Di bangku papan di taman rumah sakit seorang perempuan memandangi uang logam yang beberapa hari yang lalu di temukan anaknya, uang logam dengan hanya satu sisi yang bergambar, sedang sisi yang satunya polos tak bergambar dan juga tak bertuliskan apapun. Dia menimang-nimang uang itu, mungkin bertanya-tanya tentang uang yang ada dalam genggamannya. “mungkinkah semua ini ada hubungannya dengan dokter yang telah menangani anaknya” tanyanya dalam hati kecilnya. Semakin lama ia semakin tenggelam dalam kebingungan fikirannya sendiri, dan juga bercampur dengan ketakutan tentang masa lalunya, dan akhirnya ia pun terlelap bersama sapuan angin malam di keningnya.
###
Pagi yang cerah, matahari sepertinya tersenyum pada alam. Di dalam ruang pavilium, seorang anak sedang menikmati kasih sayang ibunya. Dan tepat dari balik pintu dokter itu masuk dengan senyum mengembang, namun tiba-tiba kakinya terhenti setelah dua mata itu saling pandang, sebuah tatapan mata yang pernah beradu mencipta semacam kesepakatan beberapa tahun yang lalu.

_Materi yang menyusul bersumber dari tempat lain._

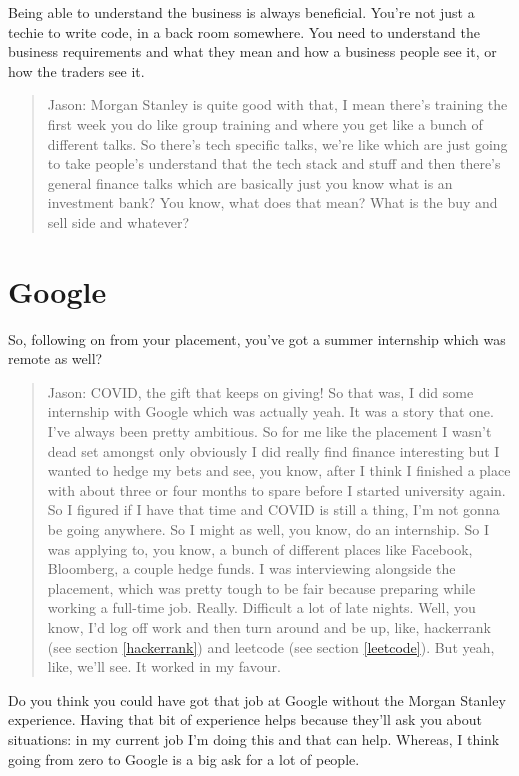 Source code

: \documentclass[
]{book}
\begin{document}
Being able to understand the business is always beneficial. You're not just a techie to write code, in a back room somewhere. You need to understand the business requirements and what they mean and how a business people see it, or how the traders see it.

\begin{quote}
Jason: Morgan Stanley is quite good with that, I mean there's training the first week you do like group training and where you get like a bunch of different talks. So there's tech specific talks, we're like which are just going to take people's understand that the tech stack and stuff and then there's general finance talks which are basically just you know what is an investment bank? You know, what does that mean? What is the buy and sell side and whatever?
\end{quote}

\hypertarget{jgoogle}{%
\section{Google}\label{jgoogle}}

So, following on from your placement, you've got a summer internship which was remote as well?

\begin{quote}
Jason: COVID, the gift that keeps on giving! So that was, I did some internship with Google which was actually yeah. It was a story that one. I've always been pretty ambitious. So for me like the placement I wasn't dead set amongst only obviously I did really find finance interesting but I wanted to hedge my bets and see, you know, after I think I finished a place with about three or four months to spare before I started university again. So I figured if I have that time and COVID is still a thing, I'm not gonna be going anywhere. So I might as well, you know, do an internship. So I was applying to, you know, a bunch of different places like Facebook, Bloomberg, a couple hedge funds. I was interviewing alongside the placement, which was pretty tough to be fair because preparing while working a full-time job. Really. Difficult a lot of late nights. Well, you know, I'd log off work and then turn around and be up, like, hackerrank (see section \ref{hackerrank}) and leetcode (see section \ref{leetcode}). But yeah, like, we'll see. It worked in my favour.
\end{quote}

Do you think you could have got that job at Google without the Morgan Stanley experience. Having that bit of experience helps because they'll ask you about situations: in my current job I'm doing this and that can help. Whereas, I think going from zero to Google is a big ask for a lot of people.
\end{document}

” Ni….ken ” ucap dokter itu tanpa sadar.
” Dhiiiikaaa ” balas perempuan lusuh itu.
Dan tanpa perintah dari siapapun, keduanya pun berpelukan. Dua keping uang logam jatuh ke lantai, bocah itu memandanginya dengan keheranan. Bukan pada uang logam itu, tapi pada sepasang makhluk yang berpelukan.